• Data supplied:
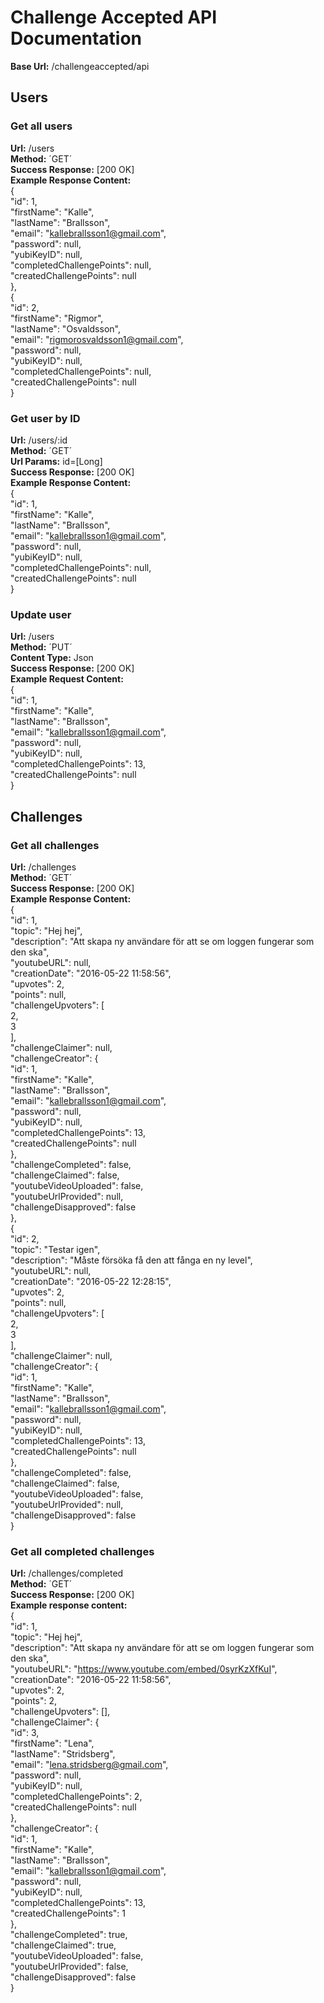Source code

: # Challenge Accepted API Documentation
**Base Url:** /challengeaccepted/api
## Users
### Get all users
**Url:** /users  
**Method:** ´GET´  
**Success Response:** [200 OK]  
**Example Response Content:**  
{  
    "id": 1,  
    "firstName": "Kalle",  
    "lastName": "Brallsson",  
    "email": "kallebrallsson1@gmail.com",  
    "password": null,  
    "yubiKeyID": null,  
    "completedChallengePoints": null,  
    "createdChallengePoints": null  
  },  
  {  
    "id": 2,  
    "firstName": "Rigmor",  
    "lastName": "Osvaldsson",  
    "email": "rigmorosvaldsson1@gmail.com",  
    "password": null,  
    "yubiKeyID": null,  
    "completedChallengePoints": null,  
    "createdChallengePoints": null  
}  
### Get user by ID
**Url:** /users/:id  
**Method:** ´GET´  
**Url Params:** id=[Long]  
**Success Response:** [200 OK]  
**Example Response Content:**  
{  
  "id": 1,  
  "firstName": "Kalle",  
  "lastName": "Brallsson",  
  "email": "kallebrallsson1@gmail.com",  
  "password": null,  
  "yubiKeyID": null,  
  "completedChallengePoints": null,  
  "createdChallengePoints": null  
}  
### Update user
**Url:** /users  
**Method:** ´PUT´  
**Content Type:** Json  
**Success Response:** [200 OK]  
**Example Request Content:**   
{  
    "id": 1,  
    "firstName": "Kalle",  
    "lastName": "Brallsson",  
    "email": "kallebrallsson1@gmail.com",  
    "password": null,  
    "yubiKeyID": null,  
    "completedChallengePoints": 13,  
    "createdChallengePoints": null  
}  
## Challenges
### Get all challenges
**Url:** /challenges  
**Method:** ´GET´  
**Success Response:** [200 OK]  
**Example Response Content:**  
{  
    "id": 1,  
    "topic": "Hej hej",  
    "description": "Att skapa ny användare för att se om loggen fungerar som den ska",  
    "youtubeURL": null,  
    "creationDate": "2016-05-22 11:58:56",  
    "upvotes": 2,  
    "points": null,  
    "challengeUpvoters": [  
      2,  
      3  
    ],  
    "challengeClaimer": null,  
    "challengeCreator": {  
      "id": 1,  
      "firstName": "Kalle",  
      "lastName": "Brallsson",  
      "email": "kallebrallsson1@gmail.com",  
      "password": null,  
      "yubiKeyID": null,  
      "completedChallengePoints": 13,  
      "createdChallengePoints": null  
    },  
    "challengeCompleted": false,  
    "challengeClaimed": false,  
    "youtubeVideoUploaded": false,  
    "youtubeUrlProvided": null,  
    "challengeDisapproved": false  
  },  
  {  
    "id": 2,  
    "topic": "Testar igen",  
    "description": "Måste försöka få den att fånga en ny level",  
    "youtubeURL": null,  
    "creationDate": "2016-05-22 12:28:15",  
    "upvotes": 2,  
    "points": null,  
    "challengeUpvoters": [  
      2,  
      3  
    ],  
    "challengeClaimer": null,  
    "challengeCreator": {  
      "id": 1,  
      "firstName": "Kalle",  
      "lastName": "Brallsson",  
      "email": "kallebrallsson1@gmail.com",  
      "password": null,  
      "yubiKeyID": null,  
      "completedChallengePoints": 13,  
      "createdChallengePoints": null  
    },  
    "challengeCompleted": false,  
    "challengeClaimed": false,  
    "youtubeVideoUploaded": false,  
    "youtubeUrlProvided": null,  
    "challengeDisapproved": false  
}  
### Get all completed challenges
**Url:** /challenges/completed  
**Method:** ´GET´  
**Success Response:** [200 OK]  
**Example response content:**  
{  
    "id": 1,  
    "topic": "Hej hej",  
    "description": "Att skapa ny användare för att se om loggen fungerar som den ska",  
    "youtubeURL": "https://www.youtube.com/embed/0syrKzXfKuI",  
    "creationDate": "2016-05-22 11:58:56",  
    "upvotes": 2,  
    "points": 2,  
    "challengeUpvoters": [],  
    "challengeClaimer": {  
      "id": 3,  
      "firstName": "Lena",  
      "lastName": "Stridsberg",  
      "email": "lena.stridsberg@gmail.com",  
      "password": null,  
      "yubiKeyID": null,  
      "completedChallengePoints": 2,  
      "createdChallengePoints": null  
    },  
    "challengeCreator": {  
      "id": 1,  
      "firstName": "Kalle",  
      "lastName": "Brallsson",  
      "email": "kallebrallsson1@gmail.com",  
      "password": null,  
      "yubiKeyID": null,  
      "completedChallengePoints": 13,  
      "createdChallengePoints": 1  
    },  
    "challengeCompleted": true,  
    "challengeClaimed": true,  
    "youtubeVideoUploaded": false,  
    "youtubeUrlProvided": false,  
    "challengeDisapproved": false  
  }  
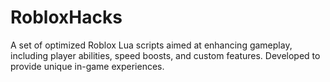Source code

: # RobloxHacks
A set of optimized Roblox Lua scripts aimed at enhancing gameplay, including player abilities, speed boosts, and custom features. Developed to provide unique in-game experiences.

• Work instructions:
Repeat the listing above exactly, with no pictures.

• Task answer:
Source code

: # Challenge Accepted API Documentation
**Base Url:** /challengeaccepted/api
## Users
### Get all users
**Url:** /users  
**Method:** ´GET´  
**Success Response:** [200 OK]  
**Example Response Content:**  
{  
    "id": 1,  
    "firstName": "Kalle",  
    "lastName": "Brallsson",  
    "email": "kallebrallsson1@gmail.com",  
    "password": null,  
    "yubiKeyID": null,  
    "completedChallengePoints": null,  
    "createdChallengePoints": null  
  },  
  {  
    "id": 2,  
    "firstName": "Rigmor",  
    "lastName": "Osvaldsson",  
    "email": "rigmorosvaldsson1@gmail.com",  
    "password": null,  
    "yubiKeyID": null,  
    "completedChallengePoints": null,  
    "createdChallengePoints": null  
}  
### Get user by ID
**Url:** /users/:id  
**Method:** ´GET´  
**Url Params:** id=[Long]  
**Success Response:** [200 OK]  
**Example Response Content:**  
{  
  "id": 1,  
  "firstName": "Kalle",  
  "lastName": "Brallsson",  
  "email": "kallebrallsson1@gmail.com",  
  "password": null,  
  "yubiKeyID": null,  
  "completedChallengePoints": null,  
  "createdChallengePoints": null  
}  
### Update user
**Url:** /users  
**Method:** ´PUT´  
**Content Type:** Json  
**Success Response:** [200 OK]  
**Example Request Content:**   
{  
    "id": 1,  
    "firstName": "Kalle",  
    "lastName": "Brallsson",  
    "email": "kallebrallsson1@gmail.com",  
    "password": null,  
    "yubiKeyID": null,  
    "completedChallengePoints": 13,  
    "createdChallengePoints": null  
}  
## Challenges
### Get all challenges
**Url:** /challenges  
**Method:** ´GET´  
**Success Response:** [200 OK]  
**Example Response Content:**  
{  
    "id": 1,  
    "topic": "Hej hej",  
    "description": "Att skapa ny användare för att se om loggen fungerar som den ska",  
    "youtubeURL": null,  
    "creationDate": "2016-05-22 11:58:56",  
    "upvotes": 2,  
    "points": null,  
    "challengeUpvoters": [  
      2,  
      3  
    ],  
    "challengeClaimer": null,  
    "challengeCreator": {  
      "id": 1,  
      "firstName": "Kalle",  
      "lastName": "Brallsson",  
      "email": "kallebrallsson1@gmail.com",  
      "password": null,  
      "yubiKeyID": null,  
      "completedChallengePoints": 13,  
      "createdChallengePoints": null  
    },  
    "challengeCompleted": false,  
    "challengeClaimed": false,  
    "youtubeVideoUploaded": false,  
    "youtubeUrlProvided": null,  
    "challengeDisapproved": false  
  },  
  {  
    "id": 2,  
    "topic": "Testar igen",  
    "description": "Måste försöka få den att fånga en ny level",  
    "youtubeURL": null,  
    "creationDate": "2016-05-22 12:28:15",  
    "upvotes": 2,  
    "points": null,  
    "challengeUpvoters": [  
      2,  
      3  
    ],  
    "challengeClaimer": null,  
    "challengeCreator": {  
      "id": 1,  
      "firstName": "Kalle",  
      "lastName": "Brallsson",  
      "email": "kallebrallsson1@gmail.com",  
      "password": null,  
      "yubiKeyID": null,  
      "completedChallengePoints": 13,  
      "createdChallengePoints": null  
    },  
    "challengeCompleted": false,  
    "challengeClaimed": false,  
    "youtubeVideoUploaded": false,  
    "youtubeUrlProvided": null,  
    "challengeDisapproved": false  
}  
### Get all completed challenges
**Url:** /challenges/completed  
**Method:** ´GET´  
**Success Response:** [200 OK]  
**Example response content:**  
{  
    "id": 1,  
    "topic": "Hej hej",  
    "description": "Att skapa ny användare för att se om loggen fungerar som den ska",  
    "youtubeURL": "https://www.youtube.com/embed/0syrKzXfKuI",  
    "creationDate": "2016-05-22 11:58:56",  
    "upvotes": 2,  
    "points": 2,  
    "challengeUpvoters": [],  
    "challengeClaimer": {  
      "id": 3,  
      "firstName": "Lena",  
      "lastName": "Stridsberg",  
      "email": "lena.stridsberg@gmail.com",  
      "password": null,  
      "yubiKeyID": null,  
      "completedChallengePoints": 2,  
      "createdChallengePoints": null  
    },  
    "challengeCreator": {  
      "id": 1,  
      "firstName": "Kalle",  
      "lastName": "Brallsson",  
      "email": "kallebrallsson1@gmail.com",  
      "password": null,  
      "yubiKeyID": null,  
      "completedChallengePoints": 13,  
      "createdChallengePoints": 1  
    },  
    "challengeCompleted": true,  
    "challengeClaimed": true,  
    "youtubeVideoUploaded": false,  
    "youtubeUrlProvided": false,  
    "challengeDisapproved": false  
  }  
Source code

: # RobloxHacks
A set of optimized Roblox Lua scripts aimed at enhancing gameplay, including player abilities, speed boosts, and custom features. Developed to provide unique in-game experiences.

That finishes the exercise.